Also as disclosed in chinese patent application publication No. 102643676a, a method for pyrolysis and gasification of biomass by gas-fired reflow combustion and self-heating, the biomass is in a pyrolysis and gasification furnace, air and steam are used as gasifying agents to perform pyrolysis and gasification reactions, the waste heat of the produced gas is used to prepare superheated steam from the steam produced by an evaporator to supplement heat for the furnace, and the gas produced in the reflow part enters the furnace to burn to provide heat for the gasification reactions, and high-temperature cracking is used to remove tar, thereby ensuring that the gasification furnace is wholly in a high-temperature atmosphere, and ensuring that the gasification process of the biological pyrolytic carbon and the cracking process of the tar tend to be complete. However, the fuel gas reflux combustion self-heating biomass pyrolysis gasification method has the following disadvantages or shortcomings: (1) it does not disclose or suggest how to effectively reduce tar content in biomass gas; (2) the used air is not preheated by using the waste heat of the boiler; (3) the water vapor is prepared by adopting a special evaporator; (4) and the furnace wall of the furnace is not provided with a waste heat recovery structure, so that a part of heat energy is wasted.

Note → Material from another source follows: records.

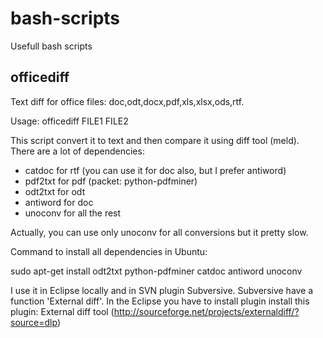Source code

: bash-scripts
============

Usefull bash scripts

officediff
------------
Text diff for office files: doc,odt,docx,pdf,xls,xlsx,ods,rtf. 

Usage: officediff FILE1 FILE2

This script convert it to text and then compare it using diff tool (meld).
There are a lot of dependencies:
 * catdoc for rtf (you can use it for doc also, but I prefer antiword)
 * pdf2txt for pdf (packet: python-pdfminer)
 * odt2txt for odt
 * antiword for doc
 * unoconv for all the rest

Actually, you can use only unoconv for all conversions but it pretty slow.

Command to install all dependencies in Ubuntu:

  sudo apt-get install odt2txt python-pdfminer catdoc antiword unoconv


I use it in Eclipse locally and in SVN plugin Subversive. Subversive have a function 'External diff'.
In the Eclipse you have to install plugin install this plugin:
External diff tool (http://sourceforge.net/projects/externaldiff/?source=dlp)
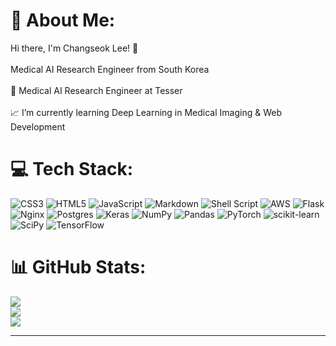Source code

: # 💫 About Me:
Hi there, I'm Changseok Lee! 👋<br><br>Medical AI Research Engineer from South Korea<br><br>💼 Medical AI Research Engineer at Tesser<br><br>📈 I’m currently learning Deep Learning in Medical Imaging & Web Development


# 💻 Tech Stack:
![CSS3](https://img.shields.io/badge/css3-%231572B6.svg?style=for-the-badge&logo=css3&logoColor=white) ![HTML5](https://img.shields.io/badge/html5-%23E34F26.svg?style=for-the-badge&logo=html5&logoColor=white) ![JavaScript](https://img.shields.io/badge/javascript-%23323330.svg?style=for-the-badge&logo=javascript&logoColor=%23F7DF1E) ![Markdown](https://img.shields.io/badge/markdown-%23000000.svg?style=for-the-badge&logo=markdown&logoColor=white) ![Shell Script](https://img.shields.io/badge/shell_script-%23121011.svg?style=for-the-badge&logo=gnu-bash&logoColor=white) ![AWS](https://img.shields.io/badge/AWS-%23FF9900.svg?style=for-the-badge&logo=amazon-aws&logoColor=white) ![Flask](https://img.shields.io/badge/flask-%23000.svg?style=for-the-badge&logo=flask&logoColor=white) ![Nginx](https://img.shields.io/badge/nginx-%23009639.svg?style=for-the-badge&logo=nginx&logoColor=white) ![Postgres](https://img.shields.io/badge/postgres-%23316192.svg?style=for-the-badge&logo=postgresql&logoColor=white) ![Keras](https://img.shields.io/badge/Keras-%23D00000.svg?style=for-the-badge&logo=Keras&logoColor=white) ![NumPy](https://img.shields.io/badge/numpy-%23013243.svg?style=for-the-badge&logo=numpy&logoColor=white) ![Pandas](https://img.shields.io/badge/pandas-%23150458.svg?style=for-the-badge&logo=pandas&logoColor=white) ![PyTorch](https://img.shields.io/badge/PyTorch-%23EE4C2C.svg?style=for-the-badge&logo=PyTorch&logoColor=white) ![scikit-learn](https://img.shields.io/badge/scikit--learn-%23F7931E.svg?style=for-the-badge&logo=scikit-learn&logoColor=white) ![SciPy](https://img.shields.io/badge/SciPy-%230C55A5.svg?style=for-the-badge&logo=scipy&logoColor=%white) ![TensorFlow](https://img.shields.io/badge/TensorFlow-%23FF6F00.svg?style=for-the-badge&logo=TensorFlow&logoColor=white)
# 📊 GitHub Stats:
![](https://github-readme-stats.vercel.app/api?username=wjh1065&theme=dark&hide_border=true&include_all_commits=true&count_private=true)<br/>
![](https://github-readme-streak-stats.herokuapp.com/?user=wjh1065&theme=dark&hide_border=true)<br/>
![](https://github-readme-stats.vercel.app/api/top-langs/?username=wjh1065&theme=dark&hide_border=true&include_all_commits=true&count_private=true&layout=compact)

---

<!-- Proudly created with GPRM ( https://gprm.itsvg.in ) -->
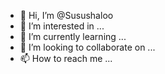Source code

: - 👋 Hi, I’m @Susushaloo
- 👀 I’m interested in ...
- 🌱 I’m currently learning ...
- 💞️ I’m looking to collaborate on ...
- 📫 How to reach me ...

<!---
Susushaloo/Susushaloo is a ✨ special ✨ repository because its `README.md` (this file) appears on your GitHub profile.
You can click the Preview link to take a look at your changes.
--->

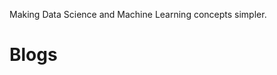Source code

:Making Data Science and Machine Learning concepts simpler.                                                    
# Blogs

Therefore, the biomass gas preparation system capable of fully improving the energy utilization rate is a problem which needs to be solved urgently in the industry.

Disclosure of Invention

The invention aims to provide a biomass gas preparation system which can fully improve the energy utilization rate and improve the quality of biomass gas.

According to an aspect of the present invention, there is provided a biomass fuel gas production system including: updraft type fixed bed gasification furnace, updraft type fixed bed gasification furnace include the furnace body, and the inner space of furnace body is separated for the gasification reaction zone that is arranged in the lower part and is used for piling up the living beings bed of material and is located the feeding exhaust of gasification reaction zone top and synthesize the district through first sieve, and wherein, the roof of furnace body is equipped with the living beings feed inlet, and the diapire of furnace body is equipped with steam inlet and hot-air inlet, and first sieve is equipped with the living beings discharge gate. The feeding and exhausting integrated area is divided into a biomass feeding channel positioned in the center and a fuel gas collecting and discharging channel arranged around the biomass feeding channel through a charging barrel, and a fuel gas outlet is formed in the top wall of the furnace body and at the top of the fuel gas collecting and discharging channel; one end of the biomass feeding channel is communicated with a biomass feeding hole on the top wall of the furnace body, the other end of the biomass feeding channel is communicated with a biomass discharging hole on the first sieve plate, and the fuel gas collecting and discharging channel is positioned in a space defined by the upper surface of the first sieve plate, the outer surface of the charging barrel and the inner surface of the furnace body; and the outer side of the feeding and exhausting integrated area is provided with an air shell around the outer wall of the furnace body, the air shell is used for recycling furnace wall heat of the feeding and exhausting integrated area to prepare hot air, wherein the upper part of the air shell is provided with a cold air inlet, the lower part of the air shell is provided with a hot air outlet, the cold air inlet is connected to a fan through a pipeline, and the hot air outlet is communicated with a hot air inlet on the bottom wall of the furnace body through a pipeline, so that the cold air is preheated into hot air (100-200 ℃, for example, about 150 ℃) in the air shell and then is conveyed into the furnace body through the hot air inlet to gasify biomass materials accumulated in the gasification reaction area together with water vapor conveyed through the water vapor inlet.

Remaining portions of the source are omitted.